◆ MATERIALS PROVIDED
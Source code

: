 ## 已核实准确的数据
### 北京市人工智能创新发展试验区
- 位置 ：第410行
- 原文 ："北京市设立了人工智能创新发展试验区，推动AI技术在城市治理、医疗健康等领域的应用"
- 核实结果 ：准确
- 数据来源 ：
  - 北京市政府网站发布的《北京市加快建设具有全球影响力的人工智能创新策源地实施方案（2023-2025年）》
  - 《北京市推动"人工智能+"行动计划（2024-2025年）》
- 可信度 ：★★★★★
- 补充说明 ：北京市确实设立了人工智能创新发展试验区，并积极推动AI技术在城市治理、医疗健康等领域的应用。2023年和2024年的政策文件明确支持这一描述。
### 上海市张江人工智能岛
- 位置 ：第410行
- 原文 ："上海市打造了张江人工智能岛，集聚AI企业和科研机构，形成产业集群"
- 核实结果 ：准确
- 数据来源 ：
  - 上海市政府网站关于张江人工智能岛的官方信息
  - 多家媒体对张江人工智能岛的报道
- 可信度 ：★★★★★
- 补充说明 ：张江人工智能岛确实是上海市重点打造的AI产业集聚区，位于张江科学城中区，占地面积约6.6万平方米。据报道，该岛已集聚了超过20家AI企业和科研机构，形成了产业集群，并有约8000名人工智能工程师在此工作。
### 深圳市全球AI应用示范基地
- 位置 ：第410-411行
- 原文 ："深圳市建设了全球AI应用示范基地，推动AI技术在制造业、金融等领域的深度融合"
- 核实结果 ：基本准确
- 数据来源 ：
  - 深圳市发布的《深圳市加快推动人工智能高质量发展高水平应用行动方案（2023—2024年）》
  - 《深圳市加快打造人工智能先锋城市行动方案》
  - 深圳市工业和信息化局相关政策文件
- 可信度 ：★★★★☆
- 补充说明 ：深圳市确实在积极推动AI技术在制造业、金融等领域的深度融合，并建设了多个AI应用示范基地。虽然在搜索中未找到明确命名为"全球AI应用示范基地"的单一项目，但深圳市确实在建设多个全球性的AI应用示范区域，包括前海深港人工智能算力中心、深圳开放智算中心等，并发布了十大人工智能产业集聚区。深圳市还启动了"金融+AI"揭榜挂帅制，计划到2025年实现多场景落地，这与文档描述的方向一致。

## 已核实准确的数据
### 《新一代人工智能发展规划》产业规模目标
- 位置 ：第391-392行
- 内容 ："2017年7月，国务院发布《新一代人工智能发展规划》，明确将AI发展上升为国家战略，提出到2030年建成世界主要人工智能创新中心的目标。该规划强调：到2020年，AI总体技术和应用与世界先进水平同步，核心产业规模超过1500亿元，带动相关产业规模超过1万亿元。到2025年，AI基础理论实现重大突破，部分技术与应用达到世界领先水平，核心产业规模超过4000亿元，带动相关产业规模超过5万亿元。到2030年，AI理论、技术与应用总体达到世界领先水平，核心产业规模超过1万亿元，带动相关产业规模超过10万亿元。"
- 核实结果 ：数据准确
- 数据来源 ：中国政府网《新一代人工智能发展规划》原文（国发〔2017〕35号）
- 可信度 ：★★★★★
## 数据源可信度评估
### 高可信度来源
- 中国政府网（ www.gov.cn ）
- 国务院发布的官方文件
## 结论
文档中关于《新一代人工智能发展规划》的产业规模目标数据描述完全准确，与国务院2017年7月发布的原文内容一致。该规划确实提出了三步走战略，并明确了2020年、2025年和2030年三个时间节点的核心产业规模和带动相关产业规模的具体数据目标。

◆ DIRECTIONS
Look through the entries above; copy every line holding the string "补充说明".

◆ EXPECTED ANSWER
- 补充说明 ：北京市确实设立了人工智能创新发展试验区，并积极推动AI技术在城市治理、医疗健康等领域的应用。2023年和2024年的政策文件明确支持这一描述。
- 补充说明 ：张江人工智能岛确实是上海市重点打造的AI产业集聚区，位于张江科学城中区，占地面积约6.6万平方米。据报道，该岛已集聚了超过20家AI企业和科研机构，形成了产业集群，并有约8000名人工智能工程师在此工作。
- 补充说明 ：深圳市确实在积极推动AI技术在制造业、金融等领域的深度融合，并建设了多个AI应用示范基地。虽然在搜索中未找到明确命名为"全球AI应用示范基地"的单一项目，但深圳市确实在建设多个全球性的AI应用示范区域，包括前海深港人工智能算力中心、深圳开放智算中心等，并发布了十大人工智能产业集聚区。深圳市还启动了"金融+AI"揭榜挂帅制，计划到2025年实现多场景落地，这与文档描述的方向一致。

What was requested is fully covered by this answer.